[Rendered images with source text]
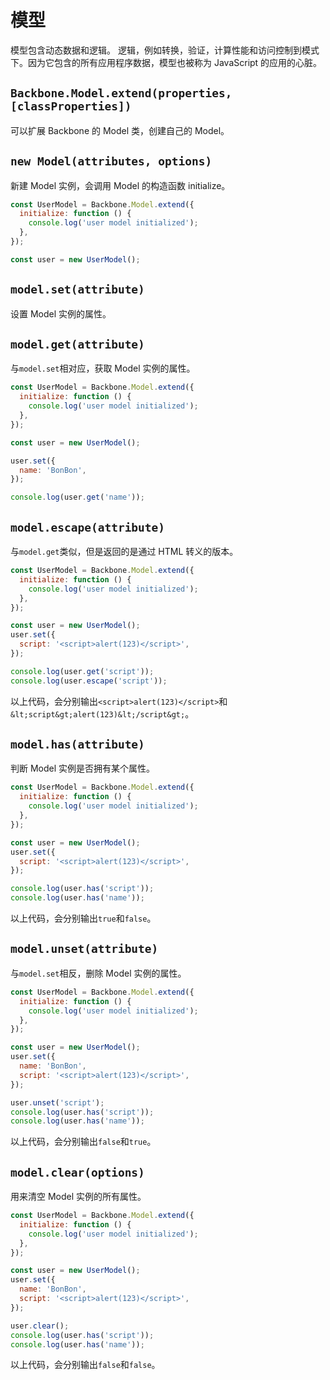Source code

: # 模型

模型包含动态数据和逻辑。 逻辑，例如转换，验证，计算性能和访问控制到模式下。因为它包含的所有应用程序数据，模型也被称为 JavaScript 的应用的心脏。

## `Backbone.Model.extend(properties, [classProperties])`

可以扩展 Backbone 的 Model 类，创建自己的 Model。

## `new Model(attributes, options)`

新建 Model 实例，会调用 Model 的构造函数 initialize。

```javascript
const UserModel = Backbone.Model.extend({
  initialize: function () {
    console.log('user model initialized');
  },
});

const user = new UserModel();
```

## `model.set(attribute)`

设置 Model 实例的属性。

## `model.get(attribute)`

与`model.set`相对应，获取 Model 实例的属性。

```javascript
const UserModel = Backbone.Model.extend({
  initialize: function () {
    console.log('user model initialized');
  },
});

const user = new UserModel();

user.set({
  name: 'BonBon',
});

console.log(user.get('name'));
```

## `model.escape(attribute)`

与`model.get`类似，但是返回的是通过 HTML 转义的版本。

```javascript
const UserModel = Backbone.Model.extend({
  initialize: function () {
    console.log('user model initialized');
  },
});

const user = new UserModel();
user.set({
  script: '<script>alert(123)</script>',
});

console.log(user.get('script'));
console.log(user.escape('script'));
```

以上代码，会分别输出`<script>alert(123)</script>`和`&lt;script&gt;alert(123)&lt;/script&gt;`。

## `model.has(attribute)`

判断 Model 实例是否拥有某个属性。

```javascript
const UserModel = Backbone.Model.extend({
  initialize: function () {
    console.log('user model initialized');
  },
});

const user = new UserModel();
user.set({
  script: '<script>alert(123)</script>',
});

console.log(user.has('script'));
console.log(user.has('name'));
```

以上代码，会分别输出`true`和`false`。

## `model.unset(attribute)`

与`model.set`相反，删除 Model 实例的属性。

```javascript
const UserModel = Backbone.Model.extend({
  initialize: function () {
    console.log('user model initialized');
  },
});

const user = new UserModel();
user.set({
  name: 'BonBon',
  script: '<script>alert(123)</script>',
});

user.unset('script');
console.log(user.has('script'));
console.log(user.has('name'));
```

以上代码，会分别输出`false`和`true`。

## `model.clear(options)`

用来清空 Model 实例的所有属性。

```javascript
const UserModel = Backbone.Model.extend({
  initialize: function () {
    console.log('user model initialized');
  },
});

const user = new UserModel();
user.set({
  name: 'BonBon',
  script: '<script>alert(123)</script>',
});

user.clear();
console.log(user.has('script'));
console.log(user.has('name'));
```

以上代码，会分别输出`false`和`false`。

WHAT IS REQUIRED ▸ How many lines in the records above hold the string "options"? Only the number is wanted.

ANSWER SPACE ▸ 2